Let’s all give each other a swift kick in the gluteus maximus, shall we?
It’s inevitable. If you are a human being, at some point during your life, you are not going to feel like doing something you have to do. Sometimes the reason is superficial: you’re simply not in the mood to do something in the same way you’re simply not in the mood for a taco.
(Sorry. Who am I kidding? Who’s ever not in the mood for a taco?)
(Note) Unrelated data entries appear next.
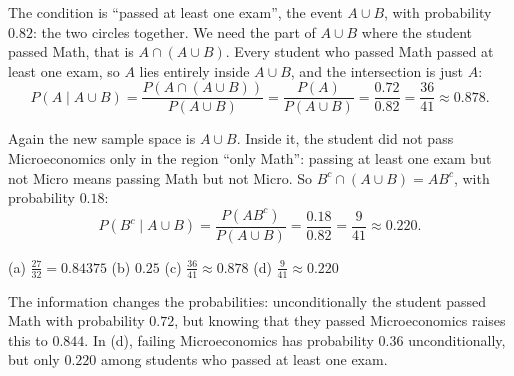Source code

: \begin{solution}
	 The condition is ``passed at least one exam'', the event
	$A\cup B$, with probability $0.82$: the two circles together. We need the
	part of $A\cup B$ where the student passed Math, that is
	$A\cap(A\cup B)$. Every student who passed Math passed at least one exam,
	so $A$ lies entirely inside $A\cup B$, and the intersection is just $A$:
	\[ P(A\mid A\cup B)=\frac{P(A\cap(A\cup B))}{P(A\cup B)}
		=\frac{P(A)}{P(A\cup B)}=\frac{0.72}{0.82}=\frac{36}{41}\approx 0.878. \]

	 Again the new sample space is $A\cup B$. Inside it, the student
	did not pass Microeconomics only in the region ``only Math'': passing at
	least one exam but not Micro means passing Math but not Micro. So
	$B^c\cap(A\cup B)=AB^c$, with probability $0.18$:
	\[ P(B^c\mid A\cup B)=\frac{P(AB^c)}{P(A\cup B)}=\frac{0.18}{0.82}
		=\frac{9}{41}\approx 0.220. \]
	\begin{answer}
		(a) $\frac{27}{32}=0.84375$ \quad (b) $0.25$ \quad
		(c) $\frac{36}{41}\approx 0.878$ \quad (d) $\frac{9}{41}\approx 0.220$
	\end{answer}
	\begin{remark}
		The information changes the probabilities: unconditionally the student
		passed Math with probability $0.72$, but knowing that they passed
		Microeconomics raises this to $0.844$. In (d), failing Microeconomics has
		probability $0.36$ unconditionally, but only $0.220$ among students who
		passed at least one exam.
	\end{remark}
\end{solution}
Sometimes you don’t want to wake up early and run, to gut out another hill repeat, to roll out your IT band for the thousandth time, simply because you don’t feel like it. It’s like not being in the mood to listen to The Eagles. I mean, who doesn’t love The Eagles? Just because “Desperado” doesn’t happen to float your boat at this very moment doesn’t mean you don’t like The Eagles. It just means you’re not in the mood to listen to “Desperado.”
I literally have no idea what point I was trying to make.
But at other times, aversion stems from something much deeper. We find that we’re tired. Our pursuits were grand when we first started, but now the effort required to keep going seems to outweigh the rewards. Determination slackens. Rock solid conviction becomes perforated with tiny holes through which doubts begin to percolate. We begin to rationalize concessions. We begin to compromise.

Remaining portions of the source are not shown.